Dr. Franklin D. Keim provided outstanding agronomy leadership as a teacher and an administrator with over forty years of service to the University and Nebraska. His primary interest was in genetics inspiring many young men to pursue genetics and related fields as their life’s work. His success is evidenced through the large number of Nebraska trained agronomists who hold positions of responsibility and prominence throughout the U.S. and the world.
We are met to do honor to a man whom many of you knew personally as a colleague, a neighbor, and a friend. He was widely recognized for his outstanding leadership in the field of Agronomy both as a teacher as an administrator. His service to the University and the State of Nebraska covered a period of more than forty years. His primary interest was in the field of genetics which he taught for over thirty years. Through his contacts with students in beginning genetics he inspired many young men to pursue this and related fields as their life’s work. His success in this regard is evidenced through the large number of Nebraska trained agronomists who are now in positions of responsibility and prominence throughout the U.S. and the world.
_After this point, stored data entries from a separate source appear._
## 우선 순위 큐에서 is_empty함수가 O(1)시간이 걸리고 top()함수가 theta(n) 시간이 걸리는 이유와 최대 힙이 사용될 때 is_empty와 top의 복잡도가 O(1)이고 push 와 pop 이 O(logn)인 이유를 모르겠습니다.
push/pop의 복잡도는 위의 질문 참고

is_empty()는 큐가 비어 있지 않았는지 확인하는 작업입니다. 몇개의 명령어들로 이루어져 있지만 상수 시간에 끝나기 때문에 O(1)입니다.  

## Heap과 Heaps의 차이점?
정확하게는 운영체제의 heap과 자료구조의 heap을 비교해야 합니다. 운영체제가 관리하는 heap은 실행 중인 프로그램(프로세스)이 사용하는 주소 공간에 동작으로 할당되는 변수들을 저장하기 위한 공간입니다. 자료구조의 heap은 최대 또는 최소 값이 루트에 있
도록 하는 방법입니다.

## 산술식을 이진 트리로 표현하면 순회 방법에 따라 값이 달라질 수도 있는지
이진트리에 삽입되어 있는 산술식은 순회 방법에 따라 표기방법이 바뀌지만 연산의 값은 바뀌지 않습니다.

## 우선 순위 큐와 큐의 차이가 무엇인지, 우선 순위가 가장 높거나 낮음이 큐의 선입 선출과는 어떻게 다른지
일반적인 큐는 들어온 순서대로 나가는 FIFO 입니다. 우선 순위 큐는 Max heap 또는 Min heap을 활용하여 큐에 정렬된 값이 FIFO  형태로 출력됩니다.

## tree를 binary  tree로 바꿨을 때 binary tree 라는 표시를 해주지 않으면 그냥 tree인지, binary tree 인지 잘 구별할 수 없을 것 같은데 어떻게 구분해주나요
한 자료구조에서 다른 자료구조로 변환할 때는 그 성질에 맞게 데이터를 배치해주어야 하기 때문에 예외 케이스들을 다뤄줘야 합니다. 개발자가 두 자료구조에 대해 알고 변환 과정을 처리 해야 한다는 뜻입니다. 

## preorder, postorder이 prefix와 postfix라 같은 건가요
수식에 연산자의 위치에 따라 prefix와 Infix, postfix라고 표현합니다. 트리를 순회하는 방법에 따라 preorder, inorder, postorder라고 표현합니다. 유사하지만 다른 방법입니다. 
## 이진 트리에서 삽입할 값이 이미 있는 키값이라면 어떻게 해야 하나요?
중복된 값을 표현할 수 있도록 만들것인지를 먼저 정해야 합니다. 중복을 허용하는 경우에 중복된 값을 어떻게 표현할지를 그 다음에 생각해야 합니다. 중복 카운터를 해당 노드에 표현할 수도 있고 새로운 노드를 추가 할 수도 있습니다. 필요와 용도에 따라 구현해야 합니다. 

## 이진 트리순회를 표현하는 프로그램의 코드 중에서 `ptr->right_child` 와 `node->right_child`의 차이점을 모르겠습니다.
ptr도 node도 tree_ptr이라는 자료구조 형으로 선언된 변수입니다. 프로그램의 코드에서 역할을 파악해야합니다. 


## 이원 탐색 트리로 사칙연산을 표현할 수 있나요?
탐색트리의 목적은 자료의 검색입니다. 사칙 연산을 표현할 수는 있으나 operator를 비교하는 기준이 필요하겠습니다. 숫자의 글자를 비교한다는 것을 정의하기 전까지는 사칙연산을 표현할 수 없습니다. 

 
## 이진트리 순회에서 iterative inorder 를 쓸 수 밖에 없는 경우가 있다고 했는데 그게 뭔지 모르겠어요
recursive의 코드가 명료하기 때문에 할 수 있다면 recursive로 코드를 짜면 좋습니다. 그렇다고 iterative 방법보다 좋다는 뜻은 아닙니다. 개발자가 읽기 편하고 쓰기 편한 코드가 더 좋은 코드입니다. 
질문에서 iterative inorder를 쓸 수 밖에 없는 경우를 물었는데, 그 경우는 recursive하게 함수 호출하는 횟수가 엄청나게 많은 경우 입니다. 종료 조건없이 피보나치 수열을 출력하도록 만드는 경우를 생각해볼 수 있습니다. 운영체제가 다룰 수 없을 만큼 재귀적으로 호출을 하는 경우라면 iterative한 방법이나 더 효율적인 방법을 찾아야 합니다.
Dr. Franklin David Keim was born September 10, 1886 at Hardy, Nebraska, and grew up on a farm near Davenport, Nebraska. He never lost his interest in farm life and farm people. He taught school in Nuckolls and Thayer counties from 1905 to 1908. He received his teacher’s certificate from Peru State Normal in 1909, was principal of Chester High School during 1909-10 and was Superintendent of Schools at Blue Springs 1910-11. He received his B.S. and M.S. degrees from the University of Nebraska in 1914 and 1918 respectively. He joined the University of Nebraska faculty as an assistant in Agronomy in 1914. On June 12 of the same year Alice Mary Voigt became Mrs. Keim. To this union were born Virginia and Wayne. Virginia is now Mrs. William Honstead, a faculty wife at Kansas State College, Manhattan, Kansas. Wayne is now teaching genetics at Purdue University.
Dr. Keim became extension specialist in Agronomy in 1916 and in 1918 was promoted to a full professor in Agronomy. He received his Ph.D. degree from Cornell University in 1927. He served as acting chairman of the Agronomy Department during 1930-32 and as chairman from 1932-52, and as acting chairman for an interim in 1955.
Professional Interests and Awards
In 1937 Dr. Keim was elected Fellow of the American Society of Agronomy and served as President of the Society in 1943. He was the recipient of two noteworthy plaques for his outstanding service and valuable contributions. First, in 1950 he received one from the Nebraska Crop Improvement Association. Then in 1955 he was presented a plaque from the Nebraska Society of Farm Managers and Rural Appraisers. He was a member of the Agronomy Journal Editorial Board from 1946 until the time of his death. He was also the Society Historian. A leader in many organizations, Dr. Keim was a member of the Nebraska Academy of Science, and the American Association for the Advancement of Sciences of which he was Secretary of Section 0 at the time of his death. He also belongs to the Genetics Society of America, Sigma XI, Gamma Sigma Delta, Alpha Zeta, the Nebraska Agronomy Club, Farm House Fraternity, and Innocents Society at the University of Nebraska.
His special agronomic interests were plant breeding and genetics, weed control, and ecological studies of native grasses with reference to pasture utilization.
Foreign Experiences
Dr. Keim traveled widely in the interest of agriculture, attending the Grassland Congress in Wales in 1937 and serving on the staff of the Biarritz American University in France as an Agriculture instructor for World War II personnel. During the summer of 1948, Dr. Keim along with 23 other North American Agronomists was invited as a guest of the United Fruit Company to inspect their plantations in the Republics of Honduras and Guatemala.
Community Interests
Dr. Keim was a director of the Union National Life Insurance Company in Lincoln and a director of the Farmers State Bank at Davey. He was active in church work at the Warren Methodist Church. He was a Mason, a Shriner, a member of the Lincoln Chamber of Commerce, and State Historical Society and Honorary member of the Nebraska Society of Farm Managers and Rural Appraisers.
The following excerpt is from an editorial tribute to Dr. Keim in the Lincoln Journal.
“Dr. Keim in a personal sense is irreplacable just as the scientific improvements he brought to Agronomy are irrevocable. But he leaves a magnificent legacy to Agriculture and to citizenship. He attained his eminence among people with whom he was born. Distinction found him because he merited it. Others can find it the same if they choose to follow his course.”
On September 6, 1957, the Agronomy Buildings on the campus of the Nebraska College of Agriculture, where buildings had not previously been named after people, was renamed KEIM HALL in Dr. Keim’s honor. The inscription on the plaque placed in the main entrance to Keim Hall truly describes the gift which Dr. F.D. Keim left to his generation, “He Taught and Inspired Many in the Science of Agronomy and in the Principles of Living.”